Effects of new tax law pass through to small businesses

Much has been said and written about the new federal income tax bill that recently passed Congress and was signed by President Donald Trump. Some of the more controversial aspects of the bill were related to how taxes would change for businesses, especially smaller businesses.

Many of these smaller businesses are limited liability companies or S corporations. Much of the debate about tax reform revolved around how these smaller corporations, or pass-through entities as they are known, would be taxed under the new law. Sole proprietorships and partnerships also pay taxes on their profits at individual rates.

Pass-through entities usually are smaller corporations that are created to reduce the effects of double taxation. Pass-throughs do not pay income taxes at the corporate level. Instead, the income made by the owners shows up on their individual 1040 form and taxes are collected at the individual owners’ rate.

In the new law, the top rate on the income earned by owners of pass-through businesses is reduced from 39.6 percent to 37 percent. The bill will increase the amount of income allowed to be claimed as pass-through from 17.4 to 20 percent.

“The flip side is that it will benefit top hedge funds and law firms that are organized as S partnerships, and thus the top 1 percent of wage earners in the country, as opposed to corporate dividends, which trickle down further,” according to Vinnie Gajjala, professor of economics and finance at Tiffin University.

Regular corporations face double taxation. These typically larger firms pay taxes at the corporate level and then dividends paid to their shareholders are taxed again at the individual shareholders’ rate. The new law decreases the top rate for traditional corporations from 35 to 20 percent.

The theory behind reducing income taxes for businesses is to put more money in their owners’ pockets with the hope they will invest in growing the business. This increased investment hopefully leads to more jobs and upward pressure on wages and salaries paid to current workers.

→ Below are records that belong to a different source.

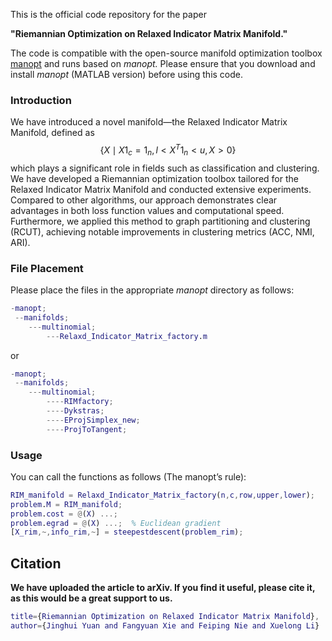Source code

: This is the official code repository for the paper

 **"Riemannian Optimization on Relaxed Indicator Matrix Manifold."** 

The code is compatible with the open-source manifold optimization toolbox [manopt](https://www.manopt.org/) and runs based on *manopt.* Please ensure that you download and install *manopt* (MATLAB version) before using this code.

### Introduction

We have introduced a novel manifold—the Relaxed Indicator Matrix Manifold, defined as 
$$
\{ X \mid X 1_c = 1_n, l < X^T 1_n < u, X > 0 \}
$$
which plays a significant role in fields such as classification and clustering. We have developed a Riemannian optimization toolbox tailored for the Relaxed Indicator Matrix Manifold and conducted extensive experiments. Compared to other algorithms, our approach demonstrates clear advantages in both loss function values and computational speed. Furthermore, we applied this method to graph partitioning and clustering (RCUT), achieving notable improvements in clustering metrics (ACC, NMI, ARI).

### File Placement

Please place the files in the appropriate *manopt* directory as follows:

```matlab
-manopt;
 --manifolds;
    ---multinomial;
        ---Relaxd_Indicator_Matrix_factory.m
```

or

```matlab
-manopt;
 --manifolds;
    ---multinomial;
        ----RIMfactory;
        ----Dykstras;
        ----EProjSimplex_new;
        ----ProjToTangent;
```

### Usage

You can call the functions as follows (The manopt’s rule):

```matlab
RIM_manifold = Relaxd_Indicator_Matrix_factory(n,c,row,upper,lower);
problem.M = RIM_manifold;
problem.cost = @(X) ...;
problem.egrad = @(X) ...;  % Euclidean gradient
[X_rim,~,info_rim,~] = steepestdescent(problem_rim);
```

## Citation

**We have uploaded the article to arXiv. If you find it useful, please cite it, as this would be a great support to us.**

```matlab
title={Riemannian Optimization on Relaxed Indicator Matrix Manifold}, 
author={Jinghui Yuan and Fangyuan Xie and Feiping Nie and Xuelong Li}
```

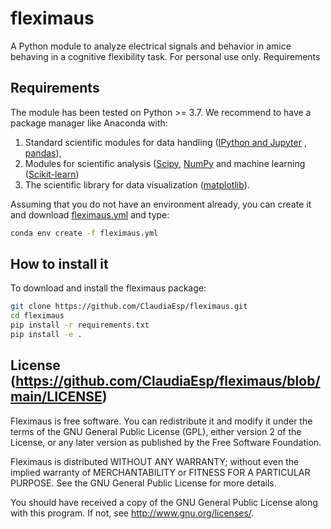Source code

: # fleximaus
A Python module to analyze electrical signals and behavior in amice behaving in a cognitive flexibility task. For personal use only.
Requirements


## Requirements
The module has been  tested on Python >= 3.7. We recommend to have a package manager like Anaconda with:

1. Standard scientific modules for data handling ([IPython and Jupyter](https://ipython.org/) , [pandas](https://pandas.pydata.org/)), 
2. Modules for scientific analysis ([Scipy](https://scipy.org/), [NumPy](https://numpy.org/) and machine learning ([Scikit-learn](https://scikit-learn.org/))
3. The scientific library for data visualization ([matplotlib](https://matplotlib.org/)). 

Assuming that you do not have an environment already, you can create it and download [fleximaus.yml](https://github.com/ClaudiaEsp/fleximaus/blob/master/fleximaus.yml) and type:

```bash
conda env create -f fleximaus.yml
```

## How to install it
To download and install the fleximaus package:

```bash
git clone https://github.com/ClaudiaEsp/fleximaus.git
cd fleximaus
pip install -r requirements.txt
pip install -e .
```

## License (https://github.com/ClaudiaEsp/fleximaus/blob/main/LICENSE)

Fleximaus is free software. You can redistribute it and modify it under the terms of the GNU General Public License (GPL), either version 2 of the License, or any later version as published by the Free Software Foundation.

Fleximaus is distributed WITHOUT ANY WARRANTY; without even the implied warranty of MERCHANTABILITY or FITNESS FOR A PARTICULAR PURPOSE. See the GNU General Public License for more details.

You should have received a copy of the GNU General Public License along with this program. If not, see http://www.gnu.org/licenses/.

Whether decreasing taxes actually leads to increased investment and subsequent benefits for workers depends on who you ask. Conservative economists and their supporters point to the last major tax cut lead by the Ronald Reagan White House and the subsequent growth of the U.S. economy in the 1980s. President John Kennedy, a Democrat, also pushed through a large tax reduction bill in the early 1960s that was followed by robust economic growth.

Liberals argue that tax cuts for business owners never trickle down to the work force and mostly benefit business owners who are already doing well. Minority Senate leader Chuck Schumer recently said the tax plan “helps the rich at the expense of the middle class.”

By its very nature a decrease in rates is going to reduce the amount the taxes for those who make more money. Now, the top 1 percent who are complained about so much by liberals pay about 40 percent of all the income taxes in the U.S.

One of the other criticisms of the new law is that it will increase federal deficits and debt by decreasing the amount of taxes collected. Unlike the 1986 bill, this one is not revenue neutral. However, it could lower the federal deficit if the wealthy invest enough of their tax savings in starting new businesses and growing existing businesses, according to Gajjala.

In the end, nobody knows for sure how much a tax cut from the right or a spending plan from the left really helps the economy. The U.S. economy is made up of complex set of variables that make it very difficult to track cause and effect between government policy changes and economic activity.